Allerteuerste Verträge und keiner will zahlen

Wenn die Roten immer mehr Richtung Fünf-Prozent-Hürde wanken und schwanken – dann wollen sie die Schwarzen dabei doch nicht allein lassen. Diese Strategie betreiben die Verkehrsminister von den Christlich-Sozialen ja schon seit Jahren und kämpfen für die Maut, die außer ihnen kein Mensch versteht. Wie weitblickend ist da unsere Angela. "Mit mir keine Maut!", hat sie einst gesagt. Europäisch Recht hat sie: behalten – durchaus. Wenn die forschen schwarzen Maut-Fans im Verkehrsministerium jetzt jede Menge allerteuerste Verträge wieder kündigen und dann dafür auch ordentlich zahlen müssen: Machen sie das aus ihrer eigenen Tasche – oder etwa aus unserer?
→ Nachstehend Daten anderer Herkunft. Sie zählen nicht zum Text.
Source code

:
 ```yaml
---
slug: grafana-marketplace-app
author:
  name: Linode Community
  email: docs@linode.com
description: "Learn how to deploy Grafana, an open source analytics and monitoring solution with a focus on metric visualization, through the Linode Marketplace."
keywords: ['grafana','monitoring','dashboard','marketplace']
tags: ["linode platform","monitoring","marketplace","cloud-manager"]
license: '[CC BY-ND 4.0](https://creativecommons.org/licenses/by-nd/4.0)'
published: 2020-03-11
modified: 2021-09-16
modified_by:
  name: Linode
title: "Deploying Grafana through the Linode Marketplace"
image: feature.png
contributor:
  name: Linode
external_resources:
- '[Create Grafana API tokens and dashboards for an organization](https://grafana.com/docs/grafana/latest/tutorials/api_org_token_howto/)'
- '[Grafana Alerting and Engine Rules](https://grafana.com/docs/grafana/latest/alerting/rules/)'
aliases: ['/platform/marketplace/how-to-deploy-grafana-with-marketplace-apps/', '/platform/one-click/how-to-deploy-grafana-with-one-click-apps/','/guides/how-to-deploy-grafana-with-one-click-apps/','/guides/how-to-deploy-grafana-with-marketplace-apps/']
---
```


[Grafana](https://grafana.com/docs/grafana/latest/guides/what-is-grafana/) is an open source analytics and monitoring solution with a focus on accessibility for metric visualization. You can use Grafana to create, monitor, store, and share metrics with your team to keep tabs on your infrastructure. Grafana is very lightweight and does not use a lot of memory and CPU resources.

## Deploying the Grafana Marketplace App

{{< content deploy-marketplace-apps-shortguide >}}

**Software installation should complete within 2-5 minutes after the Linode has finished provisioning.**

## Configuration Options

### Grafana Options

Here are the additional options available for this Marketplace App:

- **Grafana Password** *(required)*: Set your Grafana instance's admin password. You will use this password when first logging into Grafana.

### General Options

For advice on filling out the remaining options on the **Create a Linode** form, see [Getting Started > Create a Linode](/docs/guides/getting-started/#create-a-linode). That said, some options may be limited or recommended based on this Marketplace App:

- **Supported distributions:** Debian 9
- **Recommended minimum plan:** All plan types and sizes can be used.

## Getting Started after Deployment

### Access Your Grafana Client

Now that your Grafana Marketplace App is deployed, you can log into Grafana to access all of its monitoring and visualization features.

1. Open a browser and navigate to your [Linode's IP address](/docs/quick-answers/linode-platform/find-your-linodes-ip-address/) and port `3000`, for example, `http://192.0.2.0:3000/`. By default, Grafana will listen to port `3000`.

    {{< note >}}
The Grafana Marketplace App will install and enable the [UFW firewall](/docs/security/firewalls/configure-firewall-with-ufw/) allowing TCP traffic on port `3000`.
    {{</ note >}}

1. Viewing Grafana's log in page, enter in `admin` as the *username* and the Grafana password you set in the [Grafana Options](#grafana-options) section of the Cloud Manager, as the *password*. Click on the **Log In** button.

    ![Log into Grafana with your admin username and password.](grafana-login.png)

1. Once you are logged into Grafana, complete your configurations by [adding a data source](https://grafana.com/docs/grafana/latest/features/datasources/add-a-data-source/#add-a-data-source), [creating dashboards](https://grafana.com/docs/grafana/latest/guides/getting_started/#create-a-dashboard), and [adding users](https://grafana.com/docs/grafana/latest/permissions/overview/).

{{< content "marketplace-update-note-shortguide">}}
Fragen, die ja mal durchaus gestellt werden können, wenn es jetzt heißt: Aus die Maut.

Britisches Understatement

Hoffnung machen da gerade ausgerechnet unsere Politik-Bubies. Im großen Britannien steht bald wohl der Boris direkt unter der Queen: ein durchaus intelligenter Politiker – kann er aber gut verbergen. Der Brite untertreibt eben gerne. Und sein Besuch bei der Queen scheint auch unserem trumpen Donald gut getan zu haben. Betreibt er jetzt gegenüber dem Iran tatsächlich eine ganz zurückhaltende Politik? Das wäre ja irre klug – für seine Verhältnisse durchaus…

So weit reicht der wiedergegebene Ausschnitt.